Living Books

Summer Reading Goodies

It’s time to stock the summer reading shelves for our kids so they can make use of those long, lazy days of summer ahead to travel places and meet people they never have before in the pages of books they don’t otherwise have time for during the school year. (I sincerely hope you have not packed their lives so full already that those long, lazy days really do loom before them as a deliciously anticipated breather for them?)

Recently I found myself feeling restless in my own reading world and quickly realized that my malady had to do with all the rush of the end-of-year activities and that I was reading no children’s books. What? How could this be! I have always found that throwing a children’s book into my mix keeps me sane. The child’s perspective helps adjust my own. I ransacked the lists of books by some of my favorite classic children’s authors for titles I have not read before and have quite a stack waiting.

Then I thought maybe some of my readers would appreciate enjoying them, too. Over the summer, I will share my thoughts on one or two children’s stories each week to give some possible options for your children’s summer reading.  

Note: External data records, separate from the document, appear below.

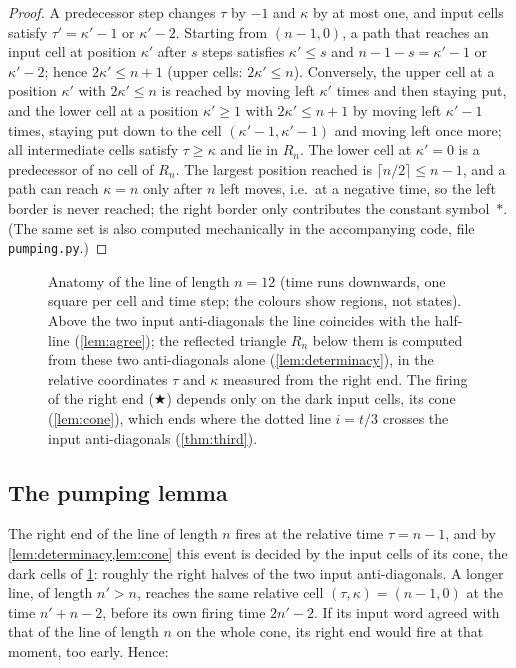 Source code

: \begin{proof}
A predecessor step changes $\tau$ by $-1$ and $\kappa$ by at most one, and
input cells satisfy $\tau'=\kappa'-1$ or $\kappa'-2$. Starting from
$(n-1,0)$, a path that reaches an input cell at position $\kappa'$ after $s$
steps satisfies $\kappa'\le s$ and $n-1-s=\kappa'-1$ or $\kappa'-2$; hence
$2\kappa'\le n+1$ (upper cells: $2\kappa'\le n$). Conversely, the upper cell
at a position $\kappa'$ with $2\kappa'\le n$ is reached by moving left
$\kappa'$ times and then staying put, and the lower cell at a position
$\kappa'\ge1$ with $2\kappa'\le n+1$ by moving left $\kappa'-1$ times,
staying put down to the cell $(\kappa'-1,\kappa'-1)$ and moving left once
more; all intermediate cells satisfy $\tau\ge\kappa$ and lie in $R_n$. The
lower cell at $\kappa'=0$ is a predecessor of no cell of $R_n$. The largest
position reached is $\lceil n/2\rceil\le n-1$, and a path can reach
$\kappa=n$ only after $n$ left moves, i.e.\ at a negative time, so the left
border is never reached; the right border only contributes the constant
symbol~$\ast$. (The same set
is also computed mechanically in the accompanying code, file
\texttt{pumping.py}.)
\end{proof}

\begin{figure}[t]
\centering

\caption{Anatomy of the line of length $n=12$ (time runs downwards, one
square per cell and time step; the colours show regions, not states).
Above the two input anti-diagonals the line coincides with the half-line
(\cref{lem:agree}); the reflected triangle $R_n$ below them is computed from
these two anti-diagonals alone (\cref{lem:determinacy}), in the relative
coordinates $\tau$ and $\kappa$ measured from the right end. The firing of
the right end ($\bigstar$) depends only on the dark input cells, its cone
(\cref{lem:cone}), which ends where the dotted line $i=t/3$ crosses the input
anti-diagonals (\cref{thm:third}).}
\label{fig:anatomy}
\end{figure}

\subsection{The pumping lemma}\label{sec:pumplemma}

The right end of the line of length $n$ fires at the relative time
$\tau=n-1$, and by \cref{lem:determinacy,lem:cone} this event is decided by
the input cells of its cone, the dark cells of \cref{fig:anatomy}: roughly
the right halves of the two input anti-diagonals. A longer line, of length
$n'>n$, reaches the same relative cell $(\tau,\kappa)=(n-1,0)$ at the time
$n'+n-2$, before its own firing time $2n'-2$. If its input word agreed with
that of the line of length $n$ on the whole cone, its right end would fire
at that moment, too early. Hence:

One I read this past weekend was by one of my favorite childhood authors and whose books I read to my own children and regularly recommend to others is Eleanor Estes. I should not have been surprised to discover she was a children’s librarian. In fact, she was married to one as well, a man who later taught at a school offering library science. Naturally I have read the Moffat family stories: The Moffats, The Middle Moffat, Rufus M., and The Moffat Museum. Janey was one of my best friends in books and all of my children loved her books in elementary school—well, probably still do. Janey Moffat was Eleanor Estes herself and many of the happenings in the Moffat home were memories of her own childhood. Her father really did die when she was young and her mother really did support the family with her seamstress business in their home. She also told them stories by the score and cultivated their own love of stories. I say this so we know who to really thank for the delightful hours we have spent reading Estes’s books.

Estes’ story-rich upbringing gives her a way of describing the inner workings of a child’s mind—it’s sudden connections, flights of fancy, purposeful decisions based on rather random associations. She never forgot her own joy in the every day—and sometimes unpredictable moments—of childhood and communicates them in a way that a child instantly understands. I still vividly remember my enchantment with The Little Oven, Pinky Pye, Ginger Pye,  and The Coat Hanger Christmas, all of which inspired many play hours for me as a little girl. I fervently wish I had read The Hundred Dresses as a child and learned some of those valuable life lessons and spared myself many a misery as a result.

A quick glance through her more than 20 published children’s books revealed several I have not yet read, many because I had grown up and left that genre behind by the time they came into print.

The Lost Umbrella of Kim Chu took me straight back to those forgotten days. Kim’s adventure begins in a library, (don’t all the best?), when her father’s irreplaceable umbrella is missing when she goes to retrieve it to go home. Her grandmother insists she must find it and she leaves her Chinatown tenement to wander the streets of New York in quest of the family’s treasured possession. This is where her adventures begin and before the afternoon is out, she has found herself taking her first ride on the El, first voyage on the ferry, and solving a mystery. Estes’s books are perfect for first through sixth grade readers. Chapters are short and the turns and twists of plot and unexpected surprises keep a child’s interest. Of course, they all have happy endings.

If your children like mystery stories or fantasy fiction, this one is perfect.